(Beginning of Material for this task)

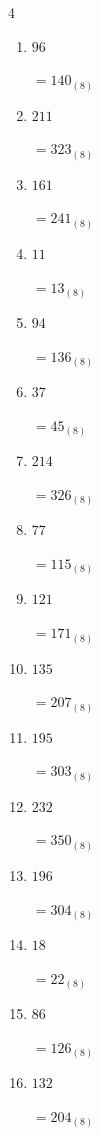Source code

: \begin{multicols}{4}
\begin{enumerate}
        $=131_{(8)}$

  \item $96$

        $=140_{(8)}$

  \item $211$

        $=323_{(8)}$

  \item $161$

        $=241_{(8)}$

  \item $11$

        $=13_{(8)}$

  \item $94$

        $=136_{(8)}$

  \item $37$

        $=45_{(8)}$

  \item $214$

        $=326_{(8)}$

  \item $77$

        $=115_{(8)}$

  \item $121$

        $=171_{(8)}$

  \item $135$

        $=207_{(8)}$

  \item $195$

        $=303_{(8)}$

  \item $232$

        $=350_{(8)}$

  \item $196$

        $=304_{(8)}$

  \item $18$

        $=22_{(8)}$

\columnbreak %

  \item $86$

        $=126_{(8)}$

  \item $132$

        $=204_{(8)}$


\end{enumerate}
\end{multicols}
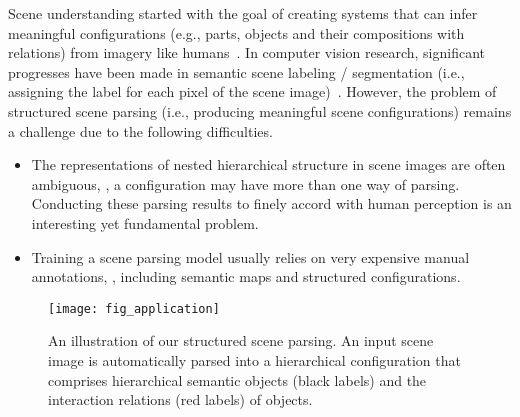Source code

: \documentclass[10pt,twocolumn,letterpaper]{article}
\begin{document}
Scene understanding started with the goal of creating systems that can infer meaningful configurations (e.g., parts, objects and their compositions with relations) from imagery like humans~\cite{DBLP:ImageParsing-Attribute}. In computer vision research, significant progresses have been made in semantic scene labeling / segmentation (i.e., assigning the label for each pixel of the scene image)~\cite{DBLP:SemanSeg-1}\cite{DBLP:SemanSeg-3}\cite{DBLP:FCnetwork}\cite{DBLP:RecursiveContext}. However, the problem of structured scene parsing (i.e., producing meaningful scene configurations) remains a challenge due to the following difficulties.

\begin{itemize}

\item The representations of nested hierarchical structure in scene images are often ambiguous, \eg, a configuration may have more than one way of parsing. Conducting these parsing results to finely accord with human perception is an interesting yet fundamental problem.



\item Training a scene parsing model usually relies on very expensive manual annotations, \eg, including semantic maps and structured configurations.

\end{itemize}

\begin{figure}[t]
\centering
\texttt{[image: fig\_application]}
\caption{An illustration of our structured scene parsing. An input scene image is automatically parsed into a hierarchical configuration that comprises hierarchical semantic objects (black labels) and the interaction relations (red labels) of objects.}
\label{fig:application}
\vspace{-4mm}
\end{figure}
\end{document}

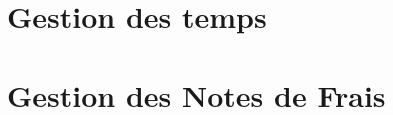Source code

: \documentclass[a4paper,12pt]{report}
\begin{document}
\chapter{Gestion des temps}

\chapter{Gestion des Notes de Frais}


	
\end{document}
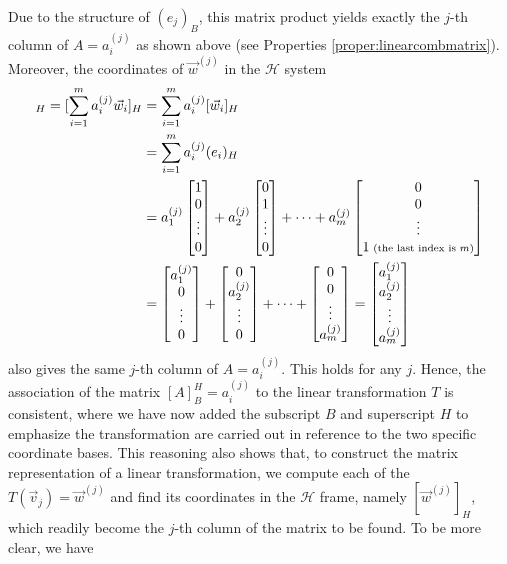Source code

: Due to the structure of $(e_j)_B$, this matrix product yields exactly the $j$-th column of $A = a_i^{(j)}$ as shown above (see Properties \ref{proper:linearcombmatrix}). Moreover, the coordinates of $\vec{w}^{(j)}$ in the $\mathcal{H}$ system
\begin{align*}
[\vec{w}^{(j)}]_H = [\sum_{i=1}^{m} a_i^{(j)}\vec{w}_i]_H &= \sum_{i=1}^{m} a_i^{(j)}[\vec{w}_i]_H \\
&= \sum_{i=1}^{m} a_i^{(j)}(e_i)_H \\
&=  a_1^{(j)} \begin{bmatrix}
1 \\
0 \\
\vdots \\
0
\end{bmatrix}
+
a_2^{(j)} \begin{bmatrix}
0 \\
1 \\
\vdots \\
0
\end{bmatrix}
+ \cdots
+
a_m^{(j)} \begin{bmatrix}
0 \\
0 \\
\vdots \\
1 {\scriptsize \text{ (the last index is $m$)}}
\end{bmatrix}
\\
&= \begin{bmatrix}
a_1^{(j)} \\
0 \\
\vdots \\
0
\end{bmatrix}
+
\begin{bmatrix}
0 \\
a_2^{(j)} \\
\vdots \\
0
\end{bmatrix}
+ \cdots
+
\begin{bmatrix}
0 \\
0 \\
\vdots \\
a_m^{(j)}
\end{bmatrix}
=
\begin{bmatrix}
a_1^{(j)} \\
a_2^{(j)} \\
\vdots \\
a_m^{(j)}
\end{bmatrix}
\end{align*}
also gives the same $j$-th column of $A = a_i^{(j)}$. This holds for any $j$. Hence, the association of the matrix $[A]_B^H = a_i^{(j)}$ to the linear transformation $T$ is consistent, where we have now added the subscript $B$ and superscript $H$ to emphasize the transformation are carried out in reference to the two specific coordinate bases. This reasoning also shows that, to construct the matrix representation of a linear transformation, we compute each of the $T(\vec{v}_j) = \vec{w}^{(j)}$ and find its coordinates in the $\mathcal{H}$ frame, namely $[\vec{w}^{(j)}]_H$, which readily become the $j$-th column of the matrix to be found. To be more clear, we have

(End of Material for this task)

The copy must match the listing above exactly but contain no pictures.

▶ _Task result_:
Source code

: \begin{multicols}{4}
\begin{enumerate}
        $=131_{(8)}$

  \item $96$

        $=140_{(8)}$

  \item $211$

        $=323_{(8)}$

  \item $161$

        $=241_{(8)}$

  \item $11$

        $=13_{(8)}$

  \item $94$

        $=136_{(8)}$

  \item $37$

        $=45_{(8)}$

  \item $214$

        $=326_{(8)}$

  \item $77$

        $=115_{(8)}$

  \item $121$

        $=171_{(8)}$

  \item $135$

        $=207_{(8)}$

  \item $195$

        $=303_{(8)}$

  \item $232$

        $=350_{(8)}$

  \item $196$

        $=304_{(8)}$

  \item $18$

        $=22_{(8)}$

\columnbreak %

  \item $86$

        $=126_{(8)}$

  \item $132$

        $=204_{(8)}$


\end{enumerate}
\end{multicols}
Source code

: \documentclass[10pt,twocolumn,letterpaper]{article}
\begin{document}
Scene understanding started with the goal of creating systems that can infer meaningful configurations (e.g., parts, objects and their compositions with relations) from imagery like humans~\cite{DBLP:ImageParsing-Attribute}. In computer vision research, significant progresses have been made in semantic scene labeling / segmentation (i.e., assigning the label for each pixel of the scene image)~\cite{DBLP:SemanSeg-1}\cite{DBLP:SemanSeg-3}\cite{DBLP:FCnetwork}\cite{DBLP:RecursiveContext}. However, the problem of structured scene parsing (i.e., producing meaningful scene configurations) remains a challenge due to the following difficulties.

\begin{itemize}

\item The representations of nested hierarchical structure in scene images are often ambiguous, \eg, a configuration may have more than one way of parsing. Conducting these parsing results to finely accord with human perception is an interesting yet fundamental problem.



\item Training a scene parsing model usually relies on very expensive manual annotations, \eg, including semantic maps and structured configurations.

\end{itemize}

\begin{figure}[t]
\centering
\texttt{[image: fig\_application]}
\caption{An illustration of our structured scene parsing. An input scene image is automatically parsed into a hierarchical configuration that comprises hierarchical semantic objects (black labels) and the interaction relations (red labels) of objects.}
\label{fig:application}
\vspace{-4mm}
\end{figure}
\end{document}

Source code

: \documentclass[a4paper,12pt]{report}
\begin{document}
\chapter{Gestion des temps}

\chapter{Gestion des Notes de Frais}


	
\end{document}
Source code

: Due to the structure of $(e_j)_B$, this matrix product yields exactly the $j$-th column of $A = a_i^{(j)}$ as shown above (see Properties \ref{proper:linearcombmatrix}). Moreover, the coordinates of $\vec{w}^{(j)}$ in the $\mathcal{H}$ system
\begin{align*}
[\vec{w}^{(j)}]_H = [\sum_{i=1}^{m} a_i^{(j)}\vec{w}_i]_H &= \sum_{i=1}^{m} a_i^{(j)}[\vec{w}_i]_H \\
&= \sum_{i=1}^{m} a_i^{(j)}(e_i)_H \\
&=  a_1^{(j)} \begin{bmatrix}
1 \\
0 \\
\vdots \\
0
\end{bmatrix}
+
a_2^{(j)} \begin{bmatrix}
0 \\
1 \\
\vdots \\
0
\end{bmatrix}
+ \cdots
+
a_m^{(j)} \begin{bmatrix}
0 \\
0 \\
\vdots \\
1 {\scriptsize \text{ (the last index is $m$)}}
\end{bmatrix}
\\
&= \begin{bmatrix}
a_1^{(j)} \\
0 \\
\vdots \\
0
\end{bmatrix}
+
\begin{bmatrix}
0 \\
a_2^{(j)} \\
\vdots \\
0
\end{bmatrix}
+ \cdots
+
\begin{bmatrix}
0 \\
0 \\
\vdots \\
a_m^{(j)}
\end{bmatrix}
=
\begin{bmatrix}
a_1^{(j)} \\
a_2^{(j)} \\
\vdots \\
a_m^{(j)}
\end{bmatrix}
\end{align*}
also gives the same $j$-th column of $A = a_i^{(j)}$. This holds for any $j$. Hence, the association of the matrix $[A]_B^H = a_i^{(j)}$ to the linear transformation $T$ is consistent, where we have now added the subscript $B$ and superscript $H$ to emphasize the transformation are carried out in reference to the two specific coordinate bases. This reasoning also shows that, to construct the matrix representation of a linear transformation, we compute each of the $T(\vec{v}_j) = \vec{w}^{(j)}$ and find its coordinates in the $\mathcal{H}$ frame, namely $[\vec{w}^{(j)}]_H$, which readily become the $j$-th column of the matrix to be found. To be more clear, we have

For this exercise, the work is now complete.